Give again, word for word, every line in the entries below from the line with "Площадь поршня равна" up to and including the line with "(Наверное, это и сразу было понятно.)", and no other line.

• **DATA TO EXAMINE**
======
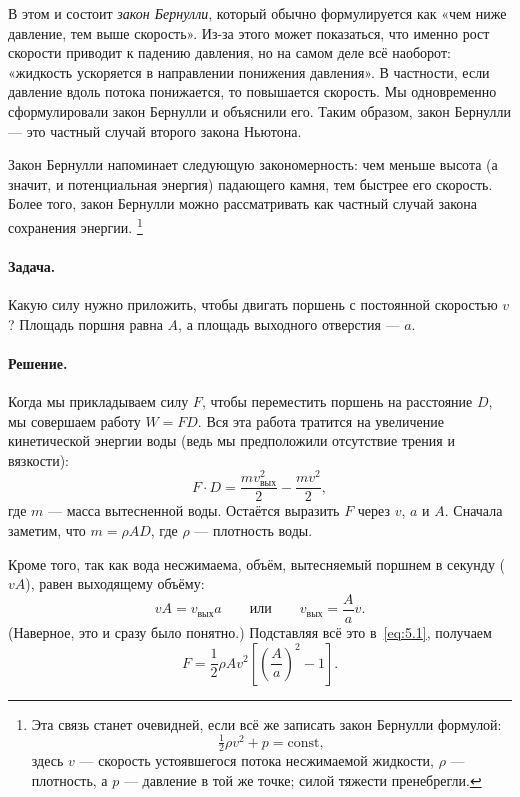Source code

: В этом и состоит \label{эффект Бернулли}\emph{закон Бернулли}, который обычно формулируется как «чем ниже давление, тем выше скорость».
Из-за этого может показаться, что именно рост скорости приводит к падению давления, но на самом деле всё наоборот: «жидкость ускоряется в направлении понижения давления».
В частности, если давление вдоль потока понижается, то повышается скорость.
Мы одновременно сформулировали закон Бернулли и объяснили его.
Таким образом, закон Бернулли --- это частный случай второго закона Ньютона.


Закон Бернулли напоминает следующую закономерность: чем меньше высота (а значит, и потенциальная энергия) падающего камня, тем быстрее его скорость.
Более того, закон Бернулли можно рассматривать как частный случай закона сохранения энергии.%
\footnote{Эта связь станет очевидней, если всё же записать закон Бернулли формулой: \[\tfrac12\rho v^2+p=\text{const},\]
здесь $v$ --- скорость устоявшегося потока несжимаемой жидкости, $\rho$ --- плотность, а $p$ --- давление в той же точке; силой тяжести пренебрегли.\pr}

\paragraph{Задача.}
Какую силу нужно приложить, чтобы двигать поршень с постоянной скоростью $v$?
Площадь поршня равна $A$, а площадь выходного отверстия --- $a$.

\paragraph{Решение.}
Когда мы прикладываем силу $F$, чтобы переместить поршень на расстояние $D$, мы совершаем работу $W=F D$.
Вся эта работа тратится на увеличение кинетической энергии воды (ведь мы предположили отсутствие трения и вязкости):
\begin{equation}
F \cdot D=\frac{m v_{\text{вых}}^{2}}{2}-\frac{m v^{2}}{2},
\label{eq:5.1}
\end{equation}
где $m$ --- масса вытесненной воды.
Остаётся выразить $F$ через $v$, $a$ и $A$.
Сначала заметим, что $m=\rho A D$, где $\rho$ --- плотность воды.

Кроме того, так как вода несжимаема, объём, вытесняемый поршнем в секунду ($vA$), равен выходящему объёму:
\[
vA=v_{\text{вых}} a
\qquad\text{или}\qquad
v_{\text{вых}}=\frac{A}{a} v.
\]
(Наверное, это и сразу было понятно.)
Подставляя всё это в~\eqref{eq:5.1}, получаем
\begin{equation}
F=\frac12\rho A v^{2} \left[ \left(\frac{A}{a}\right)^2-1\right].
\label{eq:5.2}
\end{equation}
======
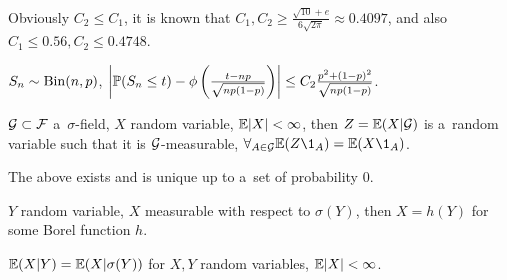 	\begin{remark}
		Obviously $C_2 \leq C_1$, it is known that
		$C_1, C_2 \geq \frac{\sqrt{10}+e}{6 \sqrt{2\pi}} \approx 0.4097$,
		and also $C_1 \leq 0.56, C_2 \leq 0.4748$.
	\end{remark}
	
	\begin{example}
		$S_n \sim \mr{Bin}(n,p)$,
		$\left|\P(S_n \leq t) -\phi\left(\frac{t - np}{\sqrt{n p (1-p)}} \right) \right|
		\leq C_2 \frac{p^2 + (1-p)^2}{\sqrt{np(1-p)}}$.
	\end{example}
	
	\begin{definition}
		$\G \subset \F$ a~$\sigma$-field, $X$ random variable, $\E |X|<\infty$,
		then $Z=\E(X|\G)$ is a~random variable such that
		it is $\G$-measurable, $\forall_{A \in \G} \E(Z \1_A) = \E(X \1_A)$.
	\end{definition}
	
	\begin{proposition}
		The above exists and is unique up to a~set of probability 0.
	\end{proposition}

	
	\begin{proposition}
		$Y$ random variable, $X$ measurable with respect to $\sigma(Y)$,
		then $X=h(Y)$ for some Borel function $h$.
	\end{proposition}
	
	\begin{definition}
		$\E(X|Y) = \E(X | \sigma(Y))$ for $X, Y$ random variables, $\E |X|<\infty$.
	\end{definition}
======
• **RESULT FOR THIS EXERCISE**
Площадь поршня равна $A$, а площадь выходного отверстия --- $a$.

\paragraph{Решение.}
Когда мы прикладываем силу $F$, чтобы переместить поршень на расстояние $D$, мы совершаем работу $W=F D$.
Вся эта работа тратится на увеличение кинетической энергии воды (ведь мы предположили отсутствие трения и вязкости):
\begin{equation}
F \cdot D=\frac{m v_{\text{вых}}^{2}}{2}-\frac{m v^{2}}{2},
\label{eq:5.1}
\end{equation}
где $m$ --- масса вытесненной воды.
Остаётся выразить $F$ через $v$, $a$ и $A$.
Сначала заметим, что $m=\rho A D$, где $\rho$ --- плотность воды.

Кроме того, так как вода несжимаема, объём, вытесняемый поршнем в секунду ($vA$), равен выходящему объёму:
\[
vA=v_{\text{вых}} a
\qquad\text{или}\qquad
v_{\text{вых}}=\frac{A}{a} v.
\]
(Наверное, это и сразу было понятно.)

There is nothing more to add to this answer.